Is Your Ethical Culture on Auto-Pilot?

At the ECI’s Annual Impact Conference in Baltimore, LRN led a discussion with two eminent ethics officers on 10 practical ways to operationalize an ethics and compliance (E&C) program.

Too many programs rely on checklists and lists of rules, without focusing on how to impact business decisions in real time or the ethical choices that employees face in doing their work. The Department of Justice’s February 2017 criteria for program evaluation made clear that regulators are focused on what an E&C program does, rather than what it looks like on paper.

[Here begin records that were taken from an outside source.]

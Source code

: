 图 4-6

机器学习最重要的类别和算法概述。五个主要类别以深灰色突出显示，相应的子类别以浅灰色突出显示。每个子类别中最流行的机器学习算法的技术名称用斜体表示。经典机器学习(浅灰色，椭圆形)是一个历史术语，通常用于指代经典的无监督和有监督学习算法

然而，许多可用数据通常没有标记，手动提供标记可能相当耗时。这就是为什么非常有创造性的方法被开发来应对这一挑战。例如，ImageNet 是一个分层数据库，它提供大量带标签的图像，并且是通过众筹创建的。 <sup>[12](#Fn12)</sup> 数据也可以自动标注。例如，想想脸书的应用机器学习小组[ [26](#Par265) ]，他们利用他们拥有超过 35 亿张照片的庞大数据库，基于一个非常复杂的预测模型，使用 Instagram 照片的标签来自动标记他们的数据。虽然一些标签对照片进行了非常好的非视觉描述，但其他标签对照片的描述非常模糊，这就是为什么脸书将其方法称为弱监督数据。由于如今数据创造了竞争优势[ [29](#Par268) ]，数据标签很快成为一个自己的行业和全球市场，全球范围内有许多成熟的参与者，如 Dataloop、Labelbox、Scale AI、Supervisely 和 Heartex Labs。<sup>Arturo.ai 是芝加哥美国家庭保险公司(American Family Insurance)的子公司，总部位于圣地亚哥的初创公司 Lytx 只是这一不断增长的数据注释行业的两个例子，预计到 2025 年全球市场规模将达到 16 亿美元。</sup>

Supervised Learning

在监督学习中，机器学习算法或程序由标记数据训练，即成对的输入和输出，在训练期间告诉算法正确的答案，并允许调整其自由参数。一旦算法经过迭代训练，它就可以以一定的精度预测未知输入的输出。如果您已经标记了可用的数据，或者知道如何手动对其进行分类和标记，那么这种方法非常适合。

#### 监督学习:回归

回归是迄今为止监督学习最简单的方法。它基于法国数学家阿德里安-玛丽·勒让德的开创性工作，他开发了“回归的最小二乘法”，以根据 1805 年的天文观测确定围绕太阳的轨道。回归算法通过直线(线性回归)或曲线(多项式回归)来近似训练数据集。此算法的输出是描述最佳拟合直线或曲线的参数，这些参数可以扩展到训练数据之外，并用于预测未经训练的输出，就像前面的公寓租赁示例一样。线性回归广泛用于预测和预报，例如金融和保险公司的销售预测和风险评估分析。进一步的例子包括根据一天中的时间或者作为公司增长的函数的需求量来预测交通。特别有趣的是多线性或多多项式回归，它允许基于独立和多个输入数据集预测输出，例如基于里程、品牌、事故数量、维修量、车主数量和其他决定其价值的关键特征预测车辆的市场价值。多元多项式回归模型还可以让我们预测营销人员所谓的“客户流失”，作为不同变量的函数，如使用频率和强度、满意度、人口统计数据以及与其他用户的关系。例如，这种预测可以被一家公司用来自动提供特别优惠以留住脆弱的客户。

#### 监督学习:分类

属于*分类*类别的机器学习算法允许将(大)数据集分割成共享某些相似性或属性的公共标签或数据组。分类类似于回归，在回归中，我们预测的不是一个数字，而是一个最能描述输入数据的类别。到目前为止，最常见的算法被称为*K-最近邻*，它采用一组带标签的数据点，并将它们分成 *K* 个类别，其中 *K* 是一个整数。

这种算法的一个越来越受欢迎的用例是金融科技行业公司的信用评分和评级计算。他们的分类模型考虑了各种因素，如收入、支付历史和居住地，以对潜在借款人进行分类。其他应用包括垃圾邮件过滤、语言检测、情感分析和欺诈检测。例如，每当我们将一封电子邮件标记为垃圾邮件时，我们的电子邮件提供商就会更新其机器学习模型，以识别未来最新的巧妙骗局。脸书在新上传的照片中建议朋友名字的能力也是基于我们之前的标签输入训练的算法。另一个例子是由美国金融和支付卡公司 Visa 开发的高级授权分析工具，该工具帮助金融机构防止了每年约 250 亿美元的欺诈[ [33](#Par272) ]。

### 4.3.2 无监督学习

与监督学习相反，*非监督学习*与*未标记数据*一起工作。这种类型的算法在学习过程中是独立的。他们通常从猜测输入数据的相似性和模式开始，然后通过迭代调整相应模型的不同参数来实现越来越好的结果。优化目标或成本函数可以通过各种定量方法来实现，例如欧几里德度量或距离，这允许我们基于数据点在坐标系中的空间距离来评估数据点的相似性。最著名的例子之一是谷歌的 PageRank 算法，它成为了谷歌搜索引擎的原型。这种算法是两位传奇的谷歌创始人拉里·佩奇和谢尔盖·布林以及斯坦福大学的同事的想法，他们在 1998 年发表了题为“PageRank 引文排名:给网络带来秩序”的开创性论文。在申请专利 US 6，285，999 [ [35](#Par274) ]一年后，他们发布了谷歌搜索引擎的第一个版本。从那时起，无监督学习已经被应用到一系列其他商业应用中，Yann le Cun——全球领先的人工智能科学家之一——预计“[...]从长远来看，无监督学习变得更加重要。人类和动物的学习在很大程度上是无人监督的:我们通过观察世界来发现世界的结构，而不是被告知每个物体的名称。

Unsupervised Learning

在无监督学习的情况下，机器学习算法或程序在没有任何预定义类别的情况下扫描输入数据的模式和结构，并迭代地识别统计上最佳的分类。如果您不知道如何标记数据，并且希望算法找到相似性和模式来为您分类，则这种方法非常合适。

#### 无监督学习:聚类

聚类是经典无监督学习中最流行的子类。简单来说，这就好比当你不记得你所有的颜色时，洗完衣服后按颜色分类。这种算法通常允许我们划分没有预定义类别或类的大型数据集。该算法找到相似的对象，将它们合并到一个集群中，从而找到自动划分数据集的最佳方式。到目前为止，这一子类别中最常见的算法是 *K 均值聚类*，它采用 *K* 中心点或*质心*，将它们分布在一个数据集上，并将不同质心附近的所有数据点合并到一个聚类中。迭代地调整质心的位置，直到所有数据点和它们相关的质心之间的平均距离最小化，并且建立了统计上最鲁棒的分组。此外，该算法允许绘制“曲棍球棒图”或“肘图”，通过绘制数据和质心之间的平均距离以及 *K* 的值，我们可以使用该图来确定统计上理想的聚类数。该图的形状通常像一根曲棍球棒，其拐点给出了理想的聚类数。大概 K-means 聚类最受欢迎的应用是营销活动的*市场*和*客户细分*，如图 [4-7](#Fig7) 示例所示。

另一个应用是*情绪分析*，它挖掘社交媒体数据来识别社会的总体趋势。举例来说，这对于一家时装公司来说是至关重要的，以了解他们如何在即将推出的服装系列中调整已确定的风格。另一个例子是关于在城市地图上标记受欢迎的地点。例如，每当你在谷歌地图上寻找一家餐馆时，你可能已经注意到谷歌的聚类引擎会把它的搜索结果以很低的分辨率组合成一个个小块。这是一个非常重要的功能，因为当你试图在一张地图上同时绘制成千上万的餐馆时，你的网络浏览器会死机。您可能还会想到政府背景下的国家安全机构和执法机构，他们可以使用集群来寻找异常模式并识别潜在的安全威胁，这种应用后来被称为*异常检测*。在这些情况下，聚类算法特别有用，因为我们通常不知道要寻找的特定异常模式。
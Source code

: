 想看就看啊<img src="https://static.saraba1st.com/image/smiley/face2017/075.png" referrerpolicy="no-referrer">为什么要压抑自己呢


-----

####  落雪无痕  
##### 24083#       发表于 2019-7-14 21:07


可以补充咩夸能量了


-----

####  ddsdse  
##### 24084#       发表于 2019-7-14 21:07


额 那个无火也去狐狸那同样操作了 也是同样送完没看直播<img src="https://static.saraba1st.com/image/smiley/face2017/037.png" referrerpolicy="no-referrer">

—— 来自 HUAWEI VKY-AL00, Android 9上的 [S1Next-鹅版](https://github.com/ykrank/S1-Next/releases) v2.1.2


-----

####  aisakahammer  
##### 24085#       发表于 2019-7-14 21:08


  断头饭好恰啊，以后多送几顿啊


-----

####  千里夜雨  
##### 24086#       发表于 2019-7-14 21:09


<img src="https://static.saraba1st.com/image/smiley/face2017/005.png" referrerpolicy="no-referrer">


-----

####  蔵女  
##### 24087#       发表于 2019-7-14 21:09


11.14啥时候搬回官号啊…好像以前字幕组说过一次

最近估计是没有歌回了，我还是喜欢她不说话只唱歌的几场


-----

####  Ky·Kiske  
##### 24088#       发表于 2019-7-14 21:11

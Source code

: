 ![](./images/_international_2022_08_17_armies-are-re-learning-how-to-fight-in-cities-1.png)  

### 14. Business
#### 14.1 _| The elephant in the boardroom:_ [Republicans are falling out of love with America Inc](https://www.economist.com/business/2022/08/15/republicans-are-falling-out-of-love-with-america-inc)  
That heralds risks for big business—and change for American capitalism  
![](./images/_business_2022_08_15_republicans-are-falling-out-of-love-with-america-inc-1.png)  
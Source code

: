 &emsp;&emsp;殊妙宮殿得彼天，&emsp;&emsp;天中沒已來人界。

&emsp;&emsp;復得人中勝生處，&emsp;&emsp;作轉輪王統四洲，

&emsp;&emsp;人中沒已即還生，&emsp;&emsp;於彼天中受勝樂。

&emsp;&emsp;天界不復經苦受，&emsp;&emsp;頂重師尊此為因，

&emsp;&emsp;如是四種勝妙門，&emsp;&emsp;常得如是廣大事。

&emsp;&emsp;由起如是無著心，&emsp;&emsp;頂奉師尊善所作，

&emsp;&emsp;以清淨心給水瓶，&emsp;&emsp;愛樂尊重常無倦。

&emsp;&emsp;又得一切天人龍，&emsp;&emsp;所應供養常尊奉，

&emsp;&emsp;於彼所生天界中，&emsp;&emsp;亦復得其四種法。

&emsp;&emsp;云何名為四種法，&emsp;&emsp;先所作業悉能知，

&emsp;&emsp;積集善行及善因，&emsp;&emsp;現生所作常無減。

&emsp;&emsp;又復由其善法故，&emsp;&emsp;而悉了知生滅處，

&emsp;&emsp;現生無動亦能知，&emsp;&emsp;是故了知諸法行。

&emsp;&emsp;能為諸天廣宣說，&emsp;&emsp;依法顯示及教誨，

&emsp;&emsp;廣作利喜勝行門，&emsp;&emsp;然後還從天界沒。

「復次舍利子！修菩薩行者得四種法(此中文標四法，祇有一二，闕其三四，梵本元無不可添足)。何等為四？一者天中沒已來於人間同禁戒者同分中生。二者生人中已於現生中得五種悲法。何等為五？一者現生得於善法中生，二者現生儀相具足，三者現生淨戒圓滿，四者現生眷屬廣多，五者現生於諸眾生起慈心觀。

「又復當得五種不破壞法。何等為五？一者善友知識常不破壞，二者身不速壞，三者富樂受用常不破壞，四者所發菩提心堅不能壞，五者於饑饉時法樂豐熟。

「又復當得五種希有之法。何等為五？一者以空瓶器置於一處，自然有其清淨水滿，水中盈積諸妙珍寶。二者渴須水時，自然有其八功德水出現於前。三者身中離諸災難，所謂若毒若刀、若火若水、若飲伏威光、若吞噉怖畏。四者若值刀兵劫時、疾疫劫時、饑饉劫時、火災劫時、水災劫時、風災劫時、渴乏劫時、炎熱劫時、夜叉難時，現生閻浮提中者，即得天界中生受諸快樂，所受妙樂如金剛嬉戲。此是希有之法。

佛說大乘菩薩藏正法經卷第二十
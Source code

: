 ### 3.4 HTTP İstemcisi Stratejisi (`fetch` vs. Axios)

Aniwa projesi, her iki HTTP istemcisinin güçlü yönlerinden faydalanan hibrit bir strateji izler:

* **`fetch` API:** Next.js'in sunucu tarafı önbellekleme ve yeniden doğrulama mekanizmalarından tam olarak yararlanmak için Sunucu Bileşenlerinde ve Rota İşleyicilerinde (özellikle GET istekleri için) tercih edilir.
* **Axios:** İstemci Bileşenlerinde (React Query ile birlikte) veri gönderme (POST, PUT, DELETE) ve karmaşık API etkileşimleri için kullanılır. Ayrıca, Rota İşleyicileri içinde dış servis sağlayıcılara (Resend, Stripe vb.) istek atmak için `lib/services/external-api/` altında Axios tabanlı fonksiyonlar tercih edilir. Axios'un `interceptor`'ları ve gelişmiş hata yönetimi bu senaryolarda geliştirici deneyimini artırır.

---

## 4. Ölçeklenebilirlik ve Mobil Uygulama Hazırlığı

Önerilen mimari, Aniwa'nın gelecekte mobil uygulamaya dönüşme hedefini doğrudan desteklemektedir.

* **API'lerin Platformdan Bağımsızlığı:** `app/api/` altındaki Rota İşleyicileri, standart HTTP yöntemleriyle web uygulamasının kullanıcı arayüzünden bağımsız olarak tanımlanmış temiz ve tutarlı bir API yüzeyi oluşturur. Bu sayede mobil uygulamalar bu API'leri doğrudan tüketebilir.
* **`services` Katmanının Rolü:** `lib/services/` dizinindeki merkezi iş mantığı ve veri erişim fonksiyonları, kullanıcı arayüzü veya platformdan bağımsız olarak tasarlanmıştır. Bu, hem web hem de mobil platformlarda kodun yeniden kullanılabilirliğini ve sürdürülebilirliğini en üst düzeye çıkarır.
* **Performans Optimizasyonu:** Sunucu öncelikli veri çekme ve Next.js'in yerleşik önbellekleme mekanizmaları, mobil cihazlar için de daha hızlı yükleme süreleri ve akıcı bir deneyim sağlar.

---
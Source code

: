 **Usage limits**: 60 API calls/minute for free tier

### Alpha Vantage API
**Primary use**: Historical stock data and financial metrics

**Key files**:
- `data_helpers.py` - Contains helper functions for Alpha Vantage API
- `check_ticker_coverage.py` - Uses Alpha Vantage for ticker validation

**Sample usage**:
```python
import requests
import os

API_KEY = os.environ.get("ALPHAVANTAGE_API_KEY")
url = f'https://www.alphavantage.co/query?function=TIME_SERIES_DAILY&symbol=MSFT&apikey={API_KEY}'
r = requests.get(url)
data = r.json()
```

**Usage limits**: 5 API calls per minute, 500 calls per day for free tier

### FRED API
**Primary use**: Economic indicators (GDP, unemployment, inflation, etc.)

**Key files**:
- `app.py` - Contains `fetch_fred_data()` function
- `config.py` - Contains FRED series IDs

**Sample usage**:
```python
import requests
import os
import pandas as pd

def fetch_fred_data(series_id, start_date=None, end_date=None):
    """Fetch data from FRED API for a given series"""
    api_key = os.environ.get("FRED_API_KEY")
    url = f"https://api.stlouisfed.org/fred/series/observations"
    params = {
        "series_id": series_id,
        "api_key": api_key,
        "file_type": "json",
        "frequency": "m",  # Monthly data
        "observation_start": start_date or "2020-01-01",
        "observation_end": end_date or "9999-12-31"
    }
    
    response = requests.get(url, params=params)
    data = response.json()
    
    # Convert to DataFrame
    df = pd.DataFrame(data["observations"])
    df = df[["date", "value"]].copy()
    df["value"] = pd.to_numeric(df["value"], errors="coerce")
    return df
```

Kelley Edwards of Milliken & Company and Michelle Brown of Leidos shared their insights with me on these 10 practical measures for operationalizing compliance:

  1. Care about and sustain your culture:  it doesn’t work on auto-pilot;
  2. Deal with and address significant events such as a merger or the retirement of the company founder. These can have a profound impact on ethical culture;
  3. Use culture surveys to provide insight and a baseline;
  4. Increase impact by forming multi-function alliances throughout the company, such as Audit, HR, Finance;
  5. Involve everyone in the effort, not just the E&C function or legal team;
  6. Embrace constant improvement: benchmark, measure, and take results into account to ensure the E&C program stays current and relevant;
  7. Enhance the investigations function as a way to build trust:  use root cause analysis, summaries of results, and transparency to drive trust;
  8. Empower managers: use toolkits and specialized training to help them become comfortable having ethical conversations;
  9. Embrace innovative training/video and communications;
  10. Embed ethics and compliance considerations in performance management.